What is required:
Transcribe the records below in full; pictures stay out of the copy.

------ Extracted information ------

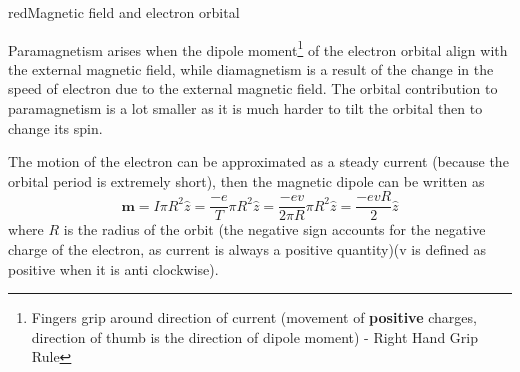 \begin{mybox}{red}{Magnetic field and electron orbital}
\begin{center}

    \end{center}

    Paramagnetism arises when the dipole moment\footnote{Fingers grip around direction of current (movement of \textbf{positive} charges, direction of thumb is the direction of dipole moment) - Right Hand Grip Rule} of the electron orbital align with the external magnetic field, while diamagnetism is a result of the change in the speed of electron due to the external magnetic field. The orbital contribution to paramagnetism is a lot smaller as it is much harder to tilt the orbital then to change its spin.

    The motion of the electron can be approximated as a steady current (because the orbital period is extremely short), then the magnetic dipole can be written as
    \begin{equation}
        \mathbf{m}=I\pi R^2 \hat{z}= \frac{-e}{T}\pi R^2 \hat{z} =\frac{-ev}{2\pi R}\pi R^2 \hat{z}=\frac{-evR}{2}\hat{z}
    \end{equation}
    where $R$ is the radius of the orbit (the negative sign accounts for the negative charge of the electron, as current is always a positive quantity)(v is defined as positive when it is anti clockwise).


\end{mybox}
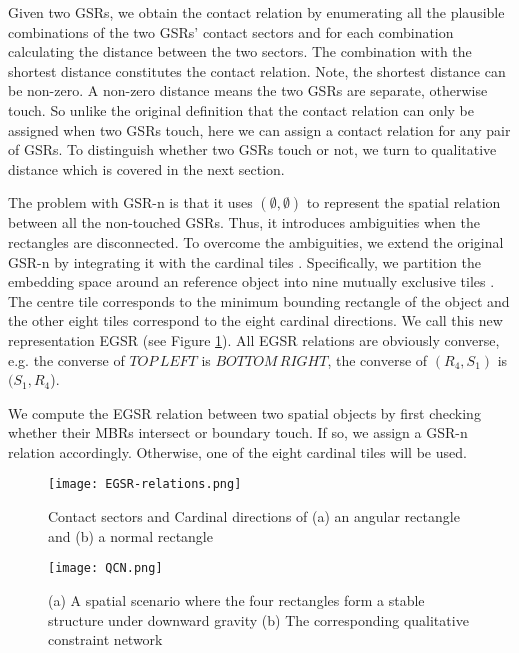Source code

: \documentclass[letterpaper]{article}
\begin{document}
Given two GSRs, we obtain the contact relation by enumerating all the plausible combinations of the two GSRs' contact sectors and for each combination calculating the distance between the two sectors. The combination with the shortest distance constitutes the contact relation. Note, the shortest distance can be non-zero. A non-zero distance means the two GSRs are separate, otherwise touch. So unlike the original definition that the contact relation can only be assigned when two GSRs touch, here we can assign a contact relation for any pair of GSRs. To distinguish whether two GSRs touch or not, we turn to qualitative distance which is covered in the next section.

The problem with GSR-n is that it uses $(\emptyset, \emptyset)$ to represent the spatial relation between all the non-touched GSRs. Thus, it introduces ambiguities when the rectangles are disconnected. To overcome the ambiguities, we extend the original GSR-n by integrating it with the cardinal tiles \cite{goyal1997direction}. Specifically, we partition the embedding space around an reference object into nine mutually exclusive tiles . The centre tile corresponds to the minimum bounding rectangle of the object and the other eight tiles correspond to the eight cardinal directions. We call this new representation EGSR (see Figure \ref{EGSR}). All EGSR relations are obviously converse, e.g. the converse of $TOP\,LEFT$ is $BOTTOM\,RIGHT$, the converse of $(R_4, S_1)$ is $(S_1,R_4$).

We compute the EGSR relation between two spatial objects by first checking whether their MBRs intersect or boundary touch. If so, we assign a GSR-n relation accordingly. Otherwise, one of the eight cardinal tiles will be used. 

\begin{figure}[h!]
\centering\texttt{[image: EGSR-relations.png]}\caption{Contact sectors and Cardinal directions of (a) an angular rectangle and (b) a normal rectangle}
\label{EGSR}
\end{figure}

 \begin{figure}[h!]
\centering\texttt{[image: QCN.png]}\caption{(a) A spatial scenario where the four rectangles form a stable structure under downward gravity (b) The corresponding qualitative constraint network}
\label{QCN}
\end{figure}
\end{document}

------

Response to the exercise:
 \begin{mybox}{red}{Magnetic field and electron orbital}
\begin{center}

    \end{center}

    Paramagnetism arises when the dipole moment\footnote{Fingers grip around direction of current (movement of \textbf{positive} charges, direction of thumb is the direction of dipole moment) - Right Hand Grip Rule} of the electron orbital align with the external magnetic field, while diamagnetism is a result of the change in the speed of electron due to the external magnetic field. The orbital contribution to paramagnetism is a lot smaller as it is much harder to tilt the orbital then to change its spin.

    The motion of the electron can be approximated as a steady current (because the orbital period is extremely short), then the magnetic dipole can be written as
    \begin{equation}
        \mathbf{m}=I\pi R^2 \hat{z}= \frac{-e}{T}\pi R^2 \hat{z} =\frac{-ev}{2\pi R}\pi R^2 \hat{z}=\frac{-evR}{2}\hat{z}
    \end{equation}
    where $R$ is the radius of the orbit (the negative sign accounts for the negative charge of the electron, as current is always a positive quantity)(v is defined as positive when it is anti clockwise).


\end{mybox}
Source code

: \documentclass[letterpaper]{article}
\begin{document}
Given two GSRs, we obtain the contact relation by enumerating all the plausible combinations of the two GSRs' contact sectors and for each combination calculating the distance between the two sectors. The combination with the shortest distance constitutes the contact relation. Note, the shortest distance can be non-zero. A non-zero distance means the two GSRs are separate, otherwise touch. So unlike the original definition that the contact relation can only be assigned when two GSRs touch, here we can assign a contact relation for any pair of GSRs. To distinguish whether two GSRs touch or not, we turn to qualitative distance which is covered in the next section.

The problem with GSR-n is that it uses $(\emptyset, \emptyset)$ to represent the spatial relation between all the non-touched GSRs. Thus, it introduces ambiguities when the rectangles are disconnected. To overcome the ambiguities, we extend the original GSR-n by integrating it with the cardinal tiles \cite{goyal1997direction}. Specifically, we partition the embedding space around an reference object into nine mutually exclusive tiles . The centre tile corresponds to the minimum bounding rectangle of the object and the other eight tiles correspond to the eight cardinal directions. We call this new representation EGSR (see Figure \ref{EGSR}). All EGSR relations are obviously converse, e.g. the converse of $TOP\,LEFT$ is $BOTTOM\,RIGHT$, the converse of $(R_4, S_1)$ is $(S_1,R_4$).

We compute the EGSR relation between two spatial objects by first checking whether their MBRs intersect or boundary touch. If so, we assign a GSR-n relation accordingly. Otherwise, one of the eight cardinal tiles will be used. 

\begin{figure}[h!]
\centering\texttt{[image: EGSR-relations.png]}\caption{Contact sectors and Cardinal directions of (a) an angular rectangle and (b) a normal rectangle}
\label{EGSR}
\end{figure}

 \begin{figure}[h!]
\centering\texttt{[image: QCN.png]}\caption{(a) A spatial scenario where the four rectangles form a stable structure under downward gravity (b) The corresponding qualitative constraint network}
\label{QCN}
\end{figure}
\end{document}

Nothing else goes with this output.